EXERCISE INSTRUCTIONS:
Your answer should consist solely of the lines from the first line of the data through the line with "- Lalu fungsi", each reproduced exactly.

DATA IN THIS EXERCISE Start Marker

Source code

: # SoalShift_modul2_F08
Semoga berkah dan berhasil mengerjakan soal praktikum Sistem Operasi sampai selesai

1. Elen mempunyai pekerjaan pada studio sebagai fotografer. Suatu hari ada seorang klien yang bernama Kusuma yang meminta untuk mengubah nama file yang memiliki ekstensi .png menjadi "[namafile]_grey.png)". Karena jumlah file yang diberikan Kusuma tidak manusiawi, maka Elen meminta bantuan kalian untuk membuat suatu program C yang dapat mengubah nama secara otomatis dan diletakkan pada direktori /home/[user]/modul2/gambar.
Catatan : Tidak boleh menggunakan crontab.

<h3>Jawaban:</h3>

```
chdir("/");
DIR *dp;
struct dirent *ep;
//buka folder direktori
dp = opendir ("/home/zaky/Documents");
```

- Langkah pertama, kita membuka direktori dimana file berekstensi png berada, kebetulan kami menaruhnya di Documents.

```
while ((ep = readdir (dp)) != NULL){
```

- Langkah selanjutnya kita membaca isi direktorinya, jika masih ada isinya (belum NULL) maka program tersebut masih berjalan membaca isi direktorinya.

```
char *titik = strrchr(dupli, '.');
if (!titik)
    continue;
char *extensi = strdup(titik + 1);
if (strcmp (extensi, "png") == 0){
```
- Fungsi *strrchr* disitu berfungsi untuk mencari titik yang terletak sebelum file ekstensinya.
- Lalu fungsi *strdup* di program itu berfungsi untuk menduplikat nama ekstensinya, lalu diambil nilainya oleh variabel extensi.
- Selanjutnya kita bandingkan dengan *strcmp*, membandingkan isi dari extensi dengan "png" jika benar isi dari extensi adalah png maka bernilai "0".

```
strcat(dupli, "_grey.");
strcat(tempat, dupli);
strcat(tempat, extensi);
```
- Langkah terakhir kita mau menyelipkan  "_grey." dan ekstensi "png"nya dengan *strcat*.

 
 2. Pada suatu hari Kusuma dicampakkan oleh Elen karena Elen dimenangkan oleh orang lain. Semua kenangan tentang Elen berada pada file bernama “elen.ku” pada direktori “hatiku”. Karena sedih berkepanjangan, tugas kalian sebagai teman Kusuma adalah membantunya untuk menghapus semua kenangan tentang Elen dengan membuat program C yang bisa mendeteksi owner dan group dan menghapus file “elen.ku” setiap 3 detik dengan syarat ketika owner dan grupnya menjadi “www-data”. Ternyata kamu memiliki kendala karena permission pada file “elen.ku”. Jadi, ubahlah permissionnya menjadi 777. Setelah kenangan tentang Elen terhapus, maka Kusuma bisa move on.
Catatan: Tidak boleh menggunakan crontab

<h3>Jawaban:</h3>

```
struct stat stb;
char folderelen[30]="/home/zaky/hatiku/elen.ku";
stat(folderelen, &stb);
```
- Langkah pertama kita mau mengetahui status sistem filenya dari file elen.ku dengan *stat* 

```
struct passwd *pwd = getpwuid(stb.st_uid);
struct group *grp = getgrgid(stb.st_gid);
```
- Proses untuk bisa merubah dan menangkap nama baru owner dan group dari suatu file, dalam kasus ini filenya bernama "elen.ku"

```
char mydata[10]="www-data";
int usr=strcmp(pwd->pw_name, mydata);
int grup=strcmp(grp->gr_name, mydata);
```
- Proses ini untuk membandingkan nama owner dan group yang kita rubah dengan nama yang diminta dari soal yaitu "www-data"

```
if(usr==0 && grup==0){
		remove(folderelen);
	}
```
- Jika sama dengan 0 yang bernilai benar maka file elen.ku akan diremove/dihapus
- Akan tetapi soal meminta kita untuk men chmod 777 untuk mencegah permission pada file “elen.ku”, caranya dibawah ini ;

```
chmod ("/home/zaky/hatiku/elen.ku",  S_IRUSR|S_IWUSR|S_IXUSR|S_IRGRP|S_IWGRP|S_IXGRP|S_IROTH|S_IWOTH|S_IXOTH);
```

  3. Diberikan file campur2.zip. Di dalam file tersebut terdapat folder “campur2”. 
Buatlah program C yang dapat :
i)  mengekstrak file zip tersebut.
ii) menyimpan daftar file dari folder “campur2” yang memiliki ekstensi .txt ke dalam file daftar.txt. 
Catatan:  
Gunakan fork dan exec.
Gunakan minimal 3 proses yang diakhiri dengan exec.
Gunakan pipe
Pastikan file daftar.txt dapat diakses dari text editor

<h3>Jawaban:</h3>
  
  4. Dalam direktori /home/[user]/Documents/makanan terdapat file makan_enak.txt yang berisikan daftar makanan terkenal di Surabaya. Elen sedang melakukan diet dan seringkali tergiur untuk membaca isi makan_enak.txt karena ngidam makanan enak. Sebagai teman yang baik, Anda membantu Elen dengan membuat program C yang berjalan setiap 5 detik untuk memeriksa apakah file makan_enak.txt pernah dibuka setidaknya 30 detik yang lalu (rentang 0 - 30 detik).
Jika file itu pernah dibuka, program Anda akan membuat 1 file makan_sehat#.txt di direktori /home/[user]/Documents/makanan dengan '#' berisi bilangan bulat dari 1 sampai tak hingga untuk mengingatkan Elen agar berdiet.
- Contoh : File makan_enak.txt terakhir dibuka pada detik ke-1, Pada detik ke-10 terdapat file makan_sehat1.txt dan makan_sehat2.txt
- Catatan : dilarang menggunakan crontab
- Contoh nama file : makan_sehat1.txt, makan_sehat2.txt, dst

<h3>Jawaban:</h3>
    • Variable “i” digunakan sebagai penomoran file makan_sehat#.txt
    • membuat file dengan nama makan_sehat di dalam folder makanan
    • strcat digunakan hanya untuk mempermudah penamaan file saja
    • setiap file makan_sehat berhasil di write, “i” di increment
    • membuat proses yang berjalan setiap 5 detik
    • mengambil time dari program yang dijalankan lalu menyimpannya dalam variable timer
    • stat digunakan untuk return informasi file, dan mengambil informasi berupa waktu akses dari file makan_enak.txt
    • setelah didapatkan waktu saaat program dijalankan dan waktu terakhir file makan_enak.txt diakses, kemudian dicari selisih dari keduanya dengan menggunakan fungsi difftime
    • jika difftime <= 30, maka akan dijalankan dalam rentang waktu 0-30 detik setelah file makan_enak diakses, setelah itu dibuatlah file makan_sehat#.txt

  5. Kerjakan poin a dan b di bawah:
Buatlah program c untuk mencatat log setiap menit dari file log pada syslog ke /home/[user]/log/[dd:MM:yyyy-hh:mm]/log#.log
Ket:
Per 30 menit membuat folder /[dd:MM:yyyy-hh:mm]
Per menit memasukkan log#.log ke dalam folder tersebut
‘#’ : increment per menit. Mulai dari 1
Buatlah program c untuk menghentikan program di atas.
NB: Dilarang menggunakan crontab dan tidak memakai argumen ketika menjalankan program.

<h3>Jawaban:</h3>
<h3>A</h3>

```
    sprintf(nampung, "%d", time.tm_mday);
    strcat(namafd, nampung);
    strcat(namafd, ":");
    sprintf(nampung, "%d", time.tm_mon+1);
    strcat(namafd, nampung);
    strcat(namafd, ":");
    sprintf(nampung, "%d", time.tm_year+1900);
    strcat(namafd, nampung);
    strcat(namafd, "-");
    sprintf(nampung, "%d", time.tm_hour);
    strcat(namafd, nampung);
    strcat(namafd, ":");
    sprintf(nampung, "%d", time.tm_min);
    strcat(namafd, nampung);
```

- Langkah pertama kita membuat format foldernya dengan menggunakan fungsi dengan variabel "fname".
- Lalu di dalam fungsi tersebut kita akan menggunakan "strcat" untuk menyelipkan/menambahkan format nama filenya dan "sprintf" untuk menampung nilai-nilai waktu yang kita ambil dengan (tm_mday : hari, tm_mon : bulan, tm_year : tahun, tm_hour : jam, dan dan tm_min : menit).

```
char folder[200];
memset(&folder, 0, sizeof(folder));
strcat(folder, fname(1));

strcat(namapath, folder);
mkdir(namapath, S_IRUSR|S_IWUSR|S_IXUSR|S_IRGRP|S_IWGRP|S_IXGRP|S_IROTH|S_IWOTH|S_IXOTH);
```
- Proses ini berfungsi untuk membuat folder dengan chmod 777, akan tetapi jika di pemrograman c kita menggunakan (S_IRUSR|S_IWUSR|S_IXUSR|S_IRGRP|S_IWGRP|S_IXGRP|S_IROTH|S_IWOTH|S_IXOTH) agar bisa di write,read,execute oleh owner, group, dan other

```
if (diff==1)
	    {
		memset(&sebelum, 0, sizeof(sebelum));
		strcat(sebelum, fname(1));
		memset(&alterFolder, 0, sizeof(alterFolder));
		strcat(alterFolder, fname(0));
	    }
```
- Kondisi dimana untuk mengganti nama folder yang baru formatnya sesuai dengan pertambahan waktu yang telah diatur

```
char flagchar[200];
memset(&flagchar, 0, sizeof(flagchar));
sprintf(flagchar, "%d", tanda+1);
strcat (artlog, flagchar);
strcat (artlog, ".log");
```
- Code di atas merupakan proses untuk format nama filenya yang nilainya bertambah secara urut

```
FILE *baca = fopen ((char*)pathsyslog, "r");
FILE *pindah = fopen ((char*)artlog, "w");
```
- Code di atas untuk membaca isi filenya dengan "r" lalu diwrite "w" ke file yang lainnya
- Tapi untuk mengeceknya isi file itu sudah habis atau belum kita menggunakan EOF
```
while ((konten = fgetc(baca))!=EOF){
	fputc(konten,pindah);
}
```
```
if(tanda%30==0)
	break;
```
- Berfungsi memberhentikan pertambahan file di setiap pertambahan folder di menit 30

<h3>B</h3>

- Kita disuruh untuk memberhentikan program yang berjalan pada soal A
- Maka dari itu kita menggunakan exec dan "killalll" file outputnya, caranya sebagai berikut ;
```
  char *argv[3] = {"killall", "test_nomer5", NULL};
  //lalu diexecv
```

DATA IN THIS EXERCISE End Marker

FINISHED TASK:
Source code

: # SoalShift_modul2_F08
Semoga berkah dan berhasil mengerjakan soal praktikum Sistem Operasi sampai selesai

1. Elen mempunyai pekerjaan pada studio sebagai fotografer. Suatu hari ada seorang klien yang bernama Kusuma yang meminta untuk mengubah nama file yang memiliki ekstensi .png menjadi "[namafile]_grey.png)". Karena jumlah file yang diberikan Kusuma tidak manusiawi, maka Elen meminta bantuan kalian untuk membuat suatu program C yang dapat mengubah nama secara otomatis dan diletakkan pada direktori /home/[user]/modul2/gambar.
Catatan : Tidak boleh menggunakan crontab.

<h3>Jawaban:</h3>

```
chdir("/");
DIR *dp;
struct dirent *ep;
//buka folder direktori
dp = opendir ("/home/zaky/Documents");
```

- Langkah pertama, kita membuka direktori dimana file berekstensi png berada, kebetulan kami menaruhnya di Documents.

```
while ((ep = readdir (dp)) != NULL){
```

- Langkah selanjutnya kita membaca isi direktorinya, jika masih ada isinya (belum NULL) maka program tersebut masih berjalan membaca isi direktorinya.

```
char *titik = strrchr(dupli, '.');
if (!titik)
    continue;
char *extensi = strdup(titik + 1);
if (strcmp (extensi, "png") == 0){
```
- Fungsi *strrchr* disitu berfungsi untuk mencari titik yang terletak sebelum file ekstensinya.
- Lalu fungsi *strdup* di program itu berfungsi untuk menduplikat nama ekstensinya, lalu diambil nilainya oleh variabel extensi.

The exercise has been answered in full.